Antitrust: Commission opens preceeding against companies in french water sector
The European Commission has opened formal antitrust proceedings to investigate whether the French companies SAUR, Suez Environnement/Lyonnaise des Eaux and Veolia, together with their trade association Fédération Professionnelle des Entreprises de l’Eau (“FP2E”), have coordinated their behaviour on French water and waste water markets, in breach of EU antitrust rules. The opening of proceedings means that the Commission will treat the case as a matter of priority. It does not prejudge the outcome of the investigation
The Commission will examine whether the undertakings concerned have coordinated their behaviour in markets for water and waste water services in France, in particular with respect to elements of the price invoiced to final consumers, contrary to Article 101 of the Treaty on the Functioning of the European Union (TFEU).The provision of these services is contracted out by local authorities to private companies.
The duration of antitrust investigations depends on a number of factors, including the complexity of each case, the extent to which the undertakings concerned cooperate with the Commission and the exercise of the rights of defence.
Background on the French water sector investigation
In April 2010, the Commission carried out unannounced inspections at the premises of several French companies active in the water and waste water services markets (see MEMO/10/134).
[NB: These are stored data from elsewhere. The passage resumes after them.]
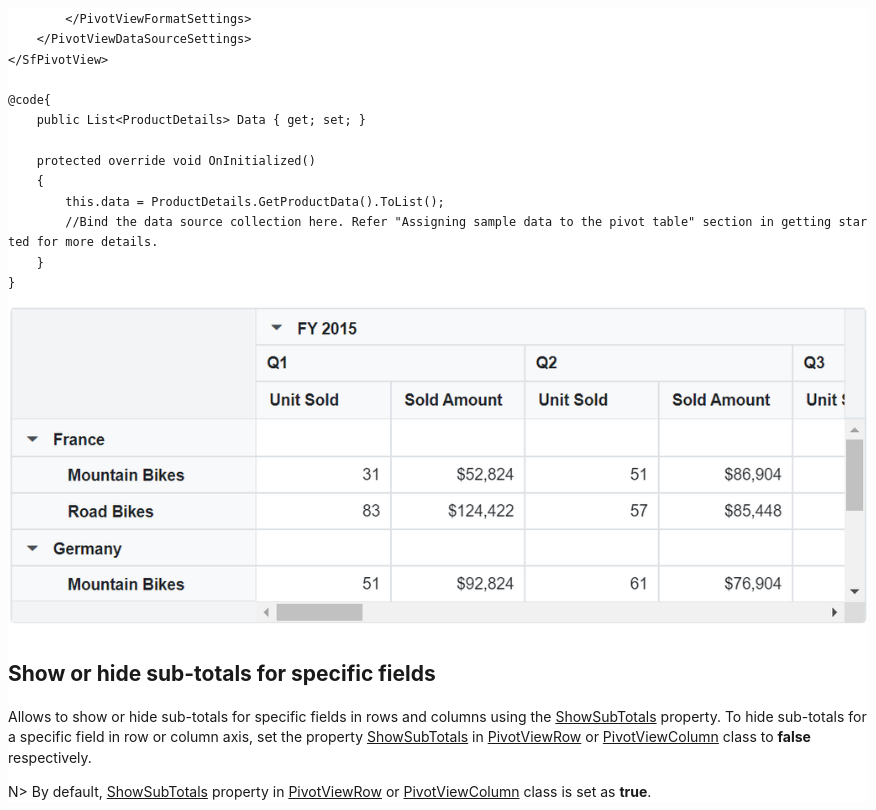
 ```cshtml
        </PivotViewFormatSettings>
    </PivotViewDataSourceSettings>
</SfPivotView>

@code{
    public List<ProductDetails> Data { get; set; }

    protected override void OnInitialized()
    {
        this.data = ProductDetails.GetProductData().ToList();
        //Bind the data source collection here. Refer "Assigning sample data to the pivot table" section in getting started for more details.
    }
}

```

![Hiding Sub Totals in Blazor PivotTable](images/blazor-pivottable-hide-sub-total.png)

## Show or hide sub-totals for specific fields

Allows to show or hide sub-totals for specific fields in rows and columns using the [ShowSubTotals](https://help.syncfusion.com/cr/blazor/Syncfusion.Blazor.PivotView.PivotViewRow.html#Syncfusion_Blazor_PivotView_PivotViewRow_ShowSubTotals) property. To hide sub-totals for a specific field in row or column axis, set the property [ShowSubTotals](https://help.syncfusion.com/cr/blazor/Syncfusion.Blazor.PivotView.PivotViewRow.html#Syncfusion_Blazor_PivotView_PivotViewRow_ShowSubTotals) in [PivotViewRow](https://help.syncfusion.com/cr/blazor/Syncfusion.Blazor.PivotView.PivotViewRows.html) or [PivotViewColumn](https://help.syncfusion.com/cr/blazor/Syncfusion.Blazor.PivotView.PivotViewColumn.html) class to **false** respectively.

N> By default, [ShowSubTotals](https://help.syncfusion.com/cr/blazor/Syncfusion.Blazor.PivotView.PivotViewRow.html#Syncfusion_Blazor_PivotView_PivotViewRow_ShowSubTotals) property in [PivotViewRow](https://help.syncfusion.com/cr/blazor/Syncfusion.Blazor.PivotView.PivotViewRows.html) or [PivotViewColumn](https://help.syncfusion.com/cr/blazor/Syncfusion.Blazor.PivotView.PivotViewColumn.html) class is set as **true**.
In the context of the same antitrust investigation, the Commission has fined Suez Environnement and its subsidiary Lyonnaise des Eaux (LDE) €8 million for the breach of a seal affixed by the Commission during an inspection at LDE’s premises in April 2010 (see IP/11/632).
Background on antitrust investigations
Article 101 of the TFEU prohibits agreements and concerted practices which may affect trade and prevent or restrict competition. The implementation of this provision is defined in the Antitrust Regulation (Council Regulation No 1/2003) which can be applied by the Commission and by the national competition authorities of EU Member States.
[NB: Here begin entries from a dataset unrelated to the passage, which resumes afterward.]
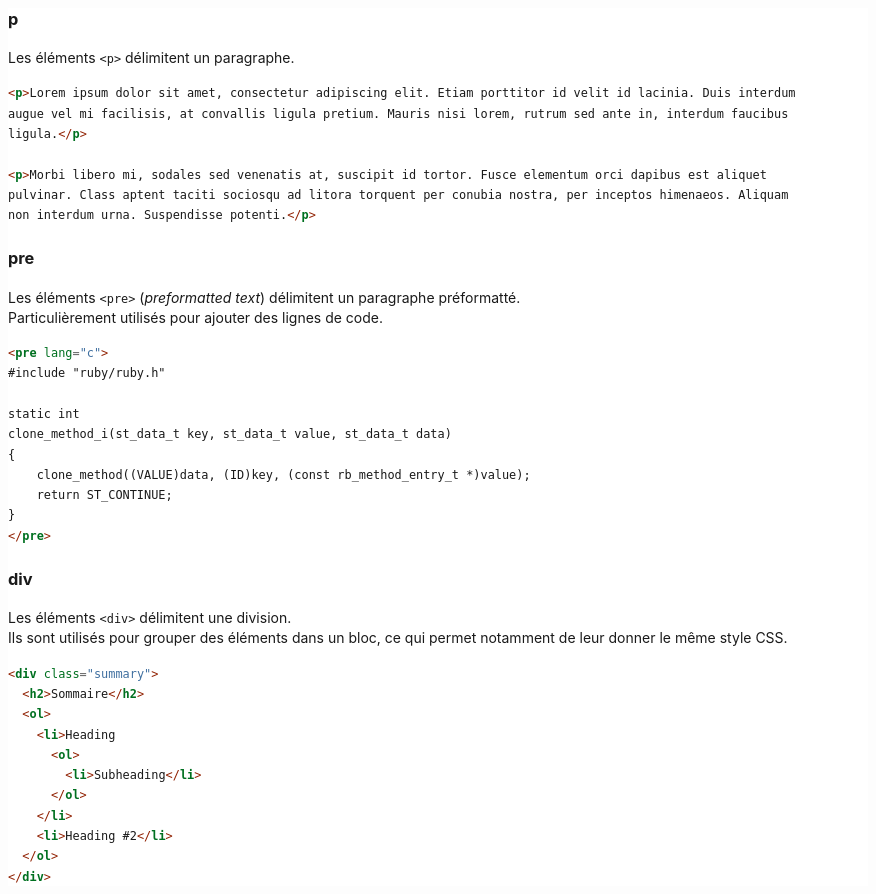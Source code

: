 ### p

Les éléments `<p>` délimitent un paragraphe.

``` html
<p>Lorem ipsum dolor sit amet, consectetur adipiscing elit. Etiam porttitor id velit id lacinia. Duis interdum
augue vel mi facilisis, at convallis ligula pretium. Mauris nisi lorem, rutrum sed ante in, interdum faucibus
ligula.</p>

<p>Morbi libero mi, sodales sed venenatis at, suscipit id tortor. Fusce elementum orci dapibus est aliquet
pulvinar. Class aptent taciti sociosqu ad litora torquent per conubia nostra, per inceptos himenaeos. Aliquam
non interdum urna. Suspendisse potenti.</p>
```

### pre

Les éléments `<pre>` (*preformatted text*) délimitent un paragraphe préformatté.  
Particulièrement utilisés pour ajouter des lignes de code.

``` html
<pre lang="c">
#include "ruby/ruby.h"

static int
clone_method_i(st_data_t key, st_data_t value, st_data_t data)
{
    clone_method((VALUE)data, (ID)key, (const rb_method_entry_t *)value);
    return ST_CONTINUE;
}
</pre>
```

### div

Les éléments `<div>` délimitent une division.  
Ils sont utilisés pour grouper des éléments dans un bloc, ce qui permet notamment de leur donner le même style CSS.

``` html
<div class="summary">
  <h2>Sommaire</h2>
  <ol>
    <li>Heading
      <ol>
        <li>Subheading</li>
      </ol>
    </li>
    <li>Heading #2</li>
  </ol>
</div>
```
The legal base for this procedural step is Article 11(6) of the Antitrust Regulation.
Article 11(6) provides that the initiation of proceedings relieves the competition authorities of the Member States of their authority to also apply the EU competition rules. Moreover, Article 16(1) of the same Regulation provides that national courts must avoid giving decisions which would conflict with a decision contemplated by the Commission in proceedings that it has initiated.
The Commission has informed the companies and the Member States’ competition authorities that it has formally opened proceedings in this case.